Fig. 2 shows representative switching experiments with end-tethered oligonucleotides and illustrates the hybridization effect. A low-frequency (0.2 Hz) square wave ac bias is applied to the gold electrode (Fig. 2A), while the fluorescence emitted by the Cy3-labeled DNA layer is observed simultaneously (Fig. 2B). Within each switching cycle, levels of high fluorescence intensity correspond to negative substrate potentials, whereas low intensities correspond to positive bias (compare also Fig. 1). We designate the difference between the upper and lower fluorescence levels as “switching amplitude.” It represents the electrically induced modulation of the layer thickness: during repulsive (negative) potentials the nucleic acids extend from the surface, whereas during attractive (positive) potentials they lie flat on the substrate. Here, the terms negative and positive are used with respect to the potential-of-zero charge, which is at approximately −0.2 V vs. Pt reference or 0.0 V vs. Ag/AgCl reference, respectively. Although not discussed in detail here, we note that monitoring the relative switching amplitude ΔF/F provides very useful information as well, for instance, about steric interactions between neighboring molecules within the layer (crowded layers feature low ΔF/F values) (18); moreover, photobleaching does not affect the relative switching amplitude.

Fig. 2.

Fig. 2.

Electrical switching and hybridization of DNA layers. (A) The potential applied to a gold electrode (vs. a Pt reference) that supports a layer comprised of 48-mer deoxyribonucleic acids of a mixed, nonself-complementary sequence. (B) The fluorescence emission of the Cy3-labeled DNA layer. The arrow marks the injection of 100 nM fully complementary targets that hybridize with the initially single-stranded probe layer (the association kinetics are limited by the pumping rate). Note that the target nucleic acids were label-free. (C) (Right) The schematic illustrates that flexible single strands are only partially aligned by the short ranged electric field (EAC) emanating from the electrode surface, but double-stranded helices may be oriented efficiently because of their intrinsic rigidity. (Left) Comparison of the hybridization of complementary sequences comprised of 24 and 48 nt and a noncomplementary control (1 μM) that exhibits negligible binding affinity. Long oligonucleotides give rise to strong signal enhancements, owing to the distance dependence of the fluorescence quenching mechanism. Binding kinetics were analyzed with a diffusion limited Langmuir adsorption isotherm, depicted as solid black lines.

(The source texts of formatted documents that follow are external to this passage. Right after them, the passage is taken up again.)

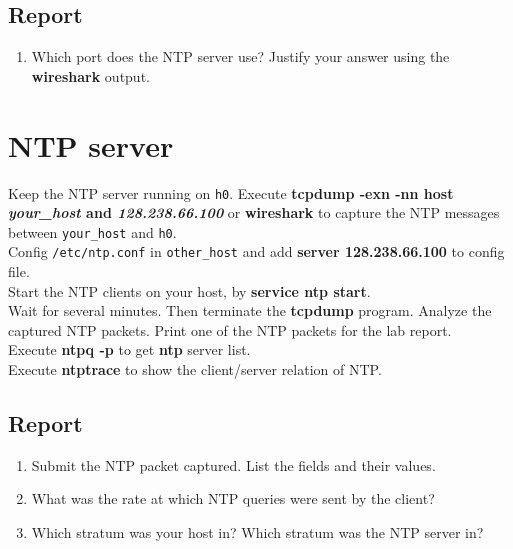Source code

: \documentclass{../UTNetLab}
\begin{document}
    \subsection*{Report}
    \begin{enumerate}
        \item Which port does the NTP server use?
        Justify your answer using the \textbf{wireshark} output.
    \end{enumerate}

\section{NTP server}
    Keep the NTP server running on \texttt{h0}. Execute \textbf{tcpdump -exn -nn host \textit{your\_host} and \textit{128.238.66.100}} or \textbf{wireshark} to capture the NTP messages between \texttt{your\_host} and \texttt{h0}.\\
    Config \texttt{/etc/ntp.conf} in \texttt{other\_host} and add \textbf{server 128.238.66.100} to config file.\\
    Start the NTP clients on your host, by \textbf{service ntp start}.\\
    Wait for several minutes. Then terminate the \textbf{tcpdump} program. Analyze the captured NTP packets. Print one of the NTP packets for the lab report.\\
    Execute \textbf{ntpq -p} to get \textbf{ntp} server list.\\
    Execute \textbf{ntptrace} to show the client/server relation of NTP.\\

    \subsection*{Report}
    \begin{enumerate}
        \item Submit the NTP packet captured. List the fields and their values.
        \item What was the rate at which NTP queries were sent by the client?
        \item Which stratum was your host in? Which stratum was the NTP server in?
    \end{enumerate}
\end{document}
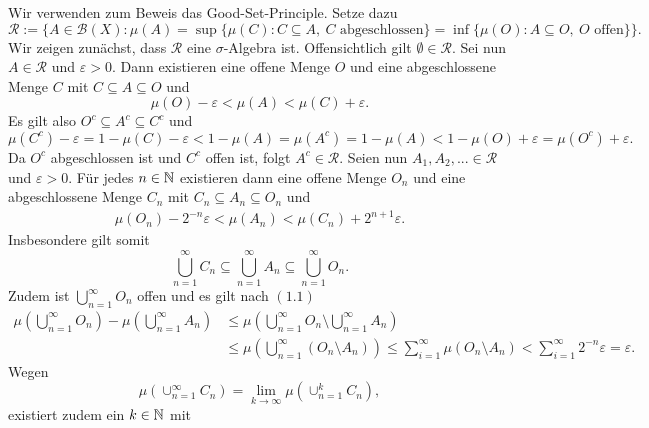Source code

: \begin{proof*}
    Wir verwenden zum Beweis das Good-Set-Principle. Setze dazu
    $$
        \mathcal{R}:=\big\{A \in \mathcal{B}(X):  \mu(A) = \sup\{\mu(C): C \subseteq A, \ C \text{ abgeschlossen}\} =\inf\{\mu(O): A \subseteq O, \ O \text{ offen}\} \big\}.
    $$
    Wir zeigen zunächst, dass $\mathcal{R}$ eine $\sigma$-Algebra ist. Offensichtlich gilt $\emptyset \in \mathcal{R}$. Sei nun $A \in \mathcal{R}$ und $\varepsilon > 0$. 
    Dann existieren eine offene Menge $O$ und eine abgeschlossene Menge $C$ mit $C \subseteq A \subseteq O$ und 
    $$
        \mu(O) - \varepsilon < \mu(A) < \mu(C) + \varepsilon.
    $$
    Es gilt also $O^c \subseteq A^c \subseteq C^c$ und 
    $$
        \mu(C^c) - \varepsilon = 1 - \mu(C) - \varepsilon < 1 - \mu(A) = \mu(A^c) = 1 - \mu(A) < 1 - \mu(O) + \varepsilon = \mu(O^c) + \varepsilon. 
    $$
    Da $O^c$ abgeschlossen ist und $C^c$ offen ist, folgt $A^c \in \mathcal{R}$. 
    \newline 
    Seien nun $A_1, A_2,... \in \mathcal{R}$ und $\varepsilon > 0$. Für jedes $n \in \mathbb{N}$ existieren dann eine offene Menge $O_n$ und eine abgeschlossene Menge $C_n$ mit $C_n \subseteq A_n \subseteq O_n$ und 
    \begin{align}
        \mu(O_n) - 2^{-n}\varepsilon < \mu(A_n) < \mu(C_n) + 2^{n+1}\varepsilon.
    \end{align}
    Insbesondere gilt somit
    $$
        \bigcup_{n = 1}^{\infty} C_n \subseteq \bigcup_{n=1}^{\infty} A_n \subseteq \bigcup_{n=1}^{\infty}O_n.
    $$
    Zudem ist $\bigcup_{n=1}^{\infty}O_n$ offen und es gilt nach $(1.1)$
    \begin{align}
        \mu\left(\bigcup_{n =1}^{\infty}O_n\right) - \mu\left(\bigcup_{n=1}^{\infty}A_n\right) &\leq \mu\left(\bigcup_{n =1}^{\infty}O_n\setminus \bigcup_{n =1}^{\infty} A_n\right) \nonumber \\\
                                                                                &\leq \mu\left(\bigcup_{n =1}^{\infty}(O_n\setminus A_n)\right) 
                                                                                \leq \sum_{i=1}^{\infty}\mu(O_n\setminus A_n)
                                                                                < \sum_{i=1}^{\infty}2^{-n}\varepsilon = \varepsilon. 
    \end{align}
    Wegen 
    $$
    \mu(\cup_{n = 1}^{\infty}C_n) = \lim_{k \to \infty}\mu(\cup_{n=1}^kC_n),
    $$
    existiert zudem ein $k \in \mathbb{N}$ mit 
    \begin{align}

\end{align}
\end{proof*}
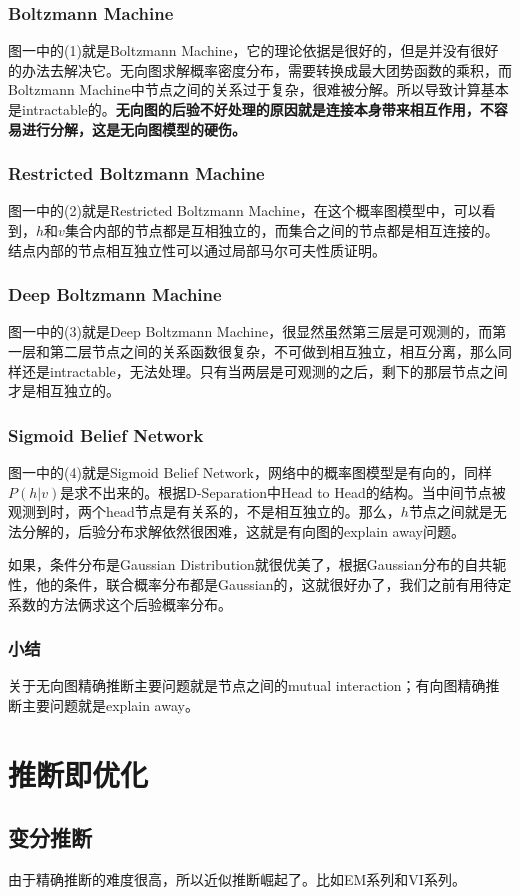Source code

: \documentclass[a4paper]{article}
\begin{document}
\subsubsection{Boltzmann Machine}
图一中的(1)就是Boltzmann Machine，它的理论依据是很好的，但是并没有很好的办法去解决它。无向图求解概率密度分布，需要转换成最大团势函数的乘积，而Boltzmann Machine中节点之间的关系过于复杂，很难被分解。所以导致计算基本是intractable的。\textbf{无向图的后验不好处理的原因就是连接本身带来相互作用，不容易进行分解，这是无向图模型的硬伤。}
\subsubsection{Restricted Boltzmann Machine}
图一中的(2)就是Restricted Boltzmann Machine，在这个概率图模型中，可以看到，$h$和$v$集合内部的节点都是互相独立的，而集合之间的节点都是相互连接的。结点内部的节点相互独立性可以通过局部马尔可夫性质证明。
\subsubsection{Deep Boltzmann Machine}
图一中的(3)就是Deep Boltzmann Machine，很显然虽然第三层是可观测的，而第一层和第二层节点之间的关系函数很复杂，不可做到相互独立，相互分离，那么同样还是intractable，无法处理。只有当两层是可观测的之后，剩下的那层节点之间才是相互独立的。
\subsubsection{Sigmoid Belief Network}
图一中的(4)就是Sigmoid Belief Network，网络中的概率图模型是有向的，同样$P(h|v)$是求不出来的。根据D-Separation中Head to Head的结构。当中间节点被观测到时，两个head节点是有关系的，不是相互独立的。那么，$h$节点之间就是无法分解的，后验分布求解依然很困难，这就是有向图的explain away问题。

如果，条件分布是Gaussian Distribution就很优美了，根据Gaussian分布的自共轭性，他的条件，联合概率分布都是Gaussian的，这就很好办了，我们之前有用待定系数的方法俩求这个后验概率分布。
\subsubsection{小结}
关于无向图精确推断主要问题就是节点之间的mutual interaction；有向图精确推断主要问题就是explain away。

\section{推断即优化}
\subsection{变分推断}
由于精确推断的难度很高，所以近似推断崛起了。比如EM系列和VI系列。
\end{document}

For t < 0, Fig. 2B shows the switching response of a single-stranded 48-nt DNA layer. At t = 0, the hybridization of the layer is initiated by adding an excess concentration (100 nM) of unlabeled complementary 48-nt targets to the solution capping the probe-DNA layer. The binding of targets to the probe layer results in a marked and immediate increase in the measured switching amplitude; after the transformation from a single- to double-stranded layer is completed, the switching amplitude is enhanced by roughly one order of magnitude (in other measurements, enhancement factors >25 were observed).

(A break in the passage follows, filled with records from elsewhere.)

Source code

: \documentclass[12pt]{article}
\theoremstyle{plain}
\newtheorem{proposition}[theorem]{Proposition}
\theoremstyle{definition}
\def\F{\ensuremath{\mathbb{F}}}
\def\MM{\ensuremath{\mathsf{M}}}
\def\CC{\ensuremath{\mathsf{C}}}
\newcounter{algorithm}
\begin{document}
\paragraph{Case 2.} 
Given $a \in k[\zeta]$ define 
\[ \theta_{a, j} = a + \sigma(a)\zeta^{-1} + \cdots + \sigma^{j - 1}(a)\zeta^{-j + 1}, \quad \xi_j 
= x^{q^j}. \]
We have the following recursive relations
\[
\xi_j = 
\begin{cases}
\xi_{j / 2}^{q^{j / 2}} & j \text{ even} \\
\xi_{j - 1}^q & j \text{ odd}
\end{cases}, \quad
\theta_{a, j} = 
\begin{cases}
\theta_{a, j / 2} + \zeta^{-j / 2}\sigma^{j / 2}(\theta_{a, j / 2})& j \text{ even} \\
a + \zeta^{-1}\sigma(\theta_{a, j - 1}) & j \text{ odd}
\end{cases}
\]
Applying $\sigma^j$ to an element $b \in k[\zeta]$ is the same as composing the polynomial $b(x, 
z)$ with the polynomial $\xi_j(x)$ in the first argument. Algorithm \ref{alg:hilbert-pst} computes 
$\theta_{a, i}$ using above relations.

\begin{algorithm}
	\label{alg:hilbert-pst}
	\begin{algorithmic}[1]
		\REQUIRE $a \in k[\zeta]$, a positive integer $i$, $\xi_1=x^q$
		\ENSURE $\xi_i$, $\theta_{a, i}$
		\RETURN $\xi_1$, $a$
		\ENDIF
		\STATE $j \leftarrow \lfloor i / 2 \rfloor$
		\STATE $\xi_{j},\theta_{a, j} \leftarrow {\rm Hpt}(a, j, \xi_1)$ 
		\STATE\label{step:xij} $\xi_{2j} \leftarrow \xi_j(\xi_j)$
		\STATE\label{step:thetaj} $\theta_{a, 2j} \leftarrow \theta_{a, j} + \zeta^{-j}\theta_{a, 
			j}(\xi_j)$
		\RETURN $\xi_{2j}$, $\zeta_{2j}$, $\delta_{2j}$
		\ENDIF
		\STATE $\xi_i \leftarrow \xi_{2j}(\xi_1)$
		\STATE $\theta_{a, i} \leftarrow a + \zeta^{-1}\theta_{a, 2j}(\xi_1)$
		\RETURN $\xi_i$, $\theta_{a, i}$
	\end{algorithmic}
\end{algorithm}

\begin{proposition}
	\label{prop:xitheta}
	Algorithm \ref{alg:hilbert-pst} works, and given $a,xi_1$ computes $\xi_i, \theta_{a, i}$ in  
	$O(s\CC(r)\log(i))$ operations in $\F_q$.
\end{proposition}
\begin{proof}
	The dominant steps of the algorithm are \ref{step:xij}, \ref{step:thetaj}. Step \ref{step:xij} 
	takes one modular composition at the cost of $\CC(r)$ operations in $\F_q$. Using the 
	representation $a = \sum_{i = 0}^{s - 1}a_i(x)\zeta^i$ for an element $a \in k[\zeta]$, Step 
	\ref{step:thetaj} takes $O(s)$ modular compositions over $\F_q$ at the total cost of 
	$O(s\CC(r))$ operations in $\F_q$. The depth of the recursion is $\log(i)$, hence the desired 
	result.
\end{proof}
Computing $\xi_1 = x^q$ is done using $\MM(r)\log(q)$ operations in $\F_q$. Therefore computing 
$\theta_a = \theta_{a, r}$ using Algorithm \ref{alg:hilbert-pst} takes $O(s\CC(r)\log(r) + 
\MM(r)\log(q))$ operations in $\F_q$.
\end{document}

The observed effect can be attributed to a combination of two circumstances, which are depicted in the schematic diagram in Fig. 2: (i) the electric field that emanates from the biased electrode surface decays rapidly over a distance of only a few nanometers (in comparison the Debye screening length in a solution containing 60 mM monovalent salt is ≈1.2 nm) because of the presence of an ionic screening cloud, the Gouy-Chapman layer (29). As a consequence, electric interactions are limited to merely a few nucleotides (base pairs) that are closest to the surface, the upper rest remain virtually unaffected (20). (ii) Single-stranded and double-stranded DNA molecules feature very distinct mechanical properties, which is particularly important on the length scale of oligonucleotides (order of 10 nm): single-stranded oligonucleotides must be regarded as almost perfectly flexible chains [persistence length ℓp ≈2 nm (30)], whereas double-stranded helices behave like rigid rods [ℓp ≈50 nm (31)].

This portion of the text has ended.